Pourquoi le populisme a pris tant d’ampleur dans le monde depuis environ 20 ans ? Le nombre de dirigeants tenant des discours populistes a plus que doublé depuis le tournant des années 2000. Un Terrien sur quatre vivrait maintenant dans un régime populiste : Etats-Unis, Italie, Venezuela, Inde, Brésil, Royaume-Uni, Turquie, Hongrie… On dit que c’est une idéologie. Mais le populisme n’en est pas une, car il ne possède pas de base idéologique à proprement parler. Il surfe sur toutes les tendances politiques : de l’extrême gauche à l’extrême droite. Mon observation de la vie politique dans différents pays me permet de dire aujourd’hui que le populisme est avant tout une posture personnelle qui consiste à propager des mensonges et à détourner les informations, surfant sur l’ignorance des populations et sur les affects, dans le but d’obtenir un gain individuel : un gain financier ou un pouvoir d’influence, le plus souvent les deux. C’est une posture purement démagogique, pragmatique et « business-oriented ». Vous remarquerez : parmi les dirigeants populistes, vous trouverez rarement des économistes, des scientifiques, des universitaires, des médecins, des ingénieurs… Tous, hommes ou femmes, cherchent à accroître leur rente financière et leur zone d’influence sur la base des « votes populistes » qui leur sont accordés. Souvent, ils ont aussi des « partenaires business » à l’extérieur du pays, tout aussi pragmatiques, tout aussi « business ».
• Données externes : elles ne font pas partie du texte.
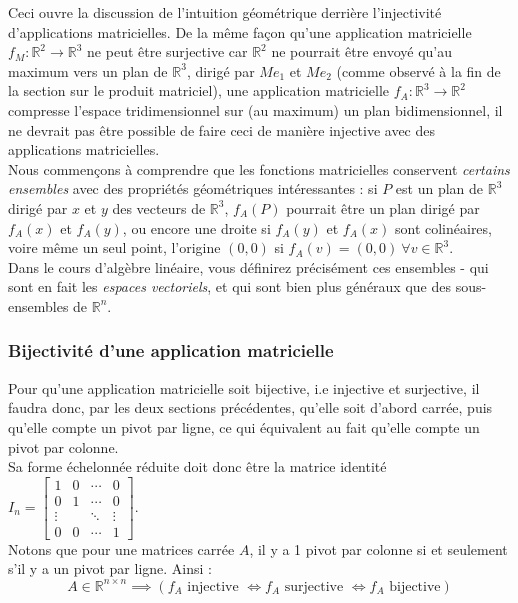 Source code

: \documentclass{article}
\newcommand{\R}{\mathbb{R}}
\begin{document}
\noindent Ceci ouvre la discussion de l'intuition géométrique derrière l'injectivité d'applications matricielles. De la même façon qu'une application matricielle $f_M : \R^2 \to \R^3$ ne peut être surjective car $\R^2$ ne pourrait être envoyé qu'au maximum vers un plan de $\R^3$, dirigé par $Me_1$ et $Me_2$ (comme observé à la fin de la section sur le produit matriciel), une application matricielle $f_A: \R^3 \to \R^2$ compresse l'espace tridimensionnel sur (au maximum) un plan bidimensionnel, il ne devrait pas être possible de faire ceci de manière injective avec des applications matricielles.\\

\noindent Nous commençons à comprendre que les fonctions matricielles conservent \textit{certains ensembles} avec des propriétés géométriques intéressantes : si $P$ est un plan de $\R^3$ dirigé par $x$ et $y$ des vecteurs de $\R^3$, $f_A(P)$ pourrait être un plan dirigé par $f_A(x)$ et $f_A(y)$, ou encore une droite si $f_A(y)$ et $f_A(x)$ sont colinéaires, voire même un seul point, l'origine $(0,0)$ si $f_A(v) = (0,0)\ \forall v \in \R^3$.\\

\noindent Dans le cours d'algèbre linéaire, vous définirez précisément ces ensembles - qui sont en fait les \textit{espaces vectoriels}, et qui sont bien plus généraux que des sous-ensembles de $\R^n$.

\subsubsection{Bijectivité d'une application matricielle}
\noindent Pour qu'une application matricielle soit bijective, i.e injective et surjective, il faudra donc, par les deux sections précédentes, qu'elle soit d'abord carrée, puis qu'elle compte un pivot par ligne, ce qui équivalent au fait qu'elle compte un pivot par colonne.\\

\noindent Sa forme échelonnée réduite doit donc être la matrice identité $I_n = \begin{bmatrix}
1 & 0 & \cdots & 0 \\
0 & 1 & \cdots & 0 \\
\vdots & & \ddots& \vdots \\
0 & 0 & \cdots & 1
\end{bmatrix}$.\\
Notons que pour une matrices carrée $A$, il y a 1 pivot par colonne si et seulement s'il y a un pivot par ligne. Ainsi :
$$A \in \R^{n\times n} \implies \left(f_A \text{ injective } \iff f_A \text{ surjective } \iff f_A \text{ bijective}\right)
$$
\end{document}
Leur discours-type est très simple : il y a « les riches » (notion très floue, car eux-mêmes sont rarement pauvres), « les profiteurs » (notion très étendue : chômeurs, étrangers, juifs, francs-maçons, plombier polonais, immigrés etc…) et « les braves gens ». Les populistes « se placent » du côté des « braves gens » pour lutter contre « les riches » et « les profiteurs ».
La réalité est, hélas, toute autre ! La principale question des populistes est : comment mieux arnaquer les « braves gens » pour en tirer un profit personnel maximal ? Nous sommes loin de l’intérêt général.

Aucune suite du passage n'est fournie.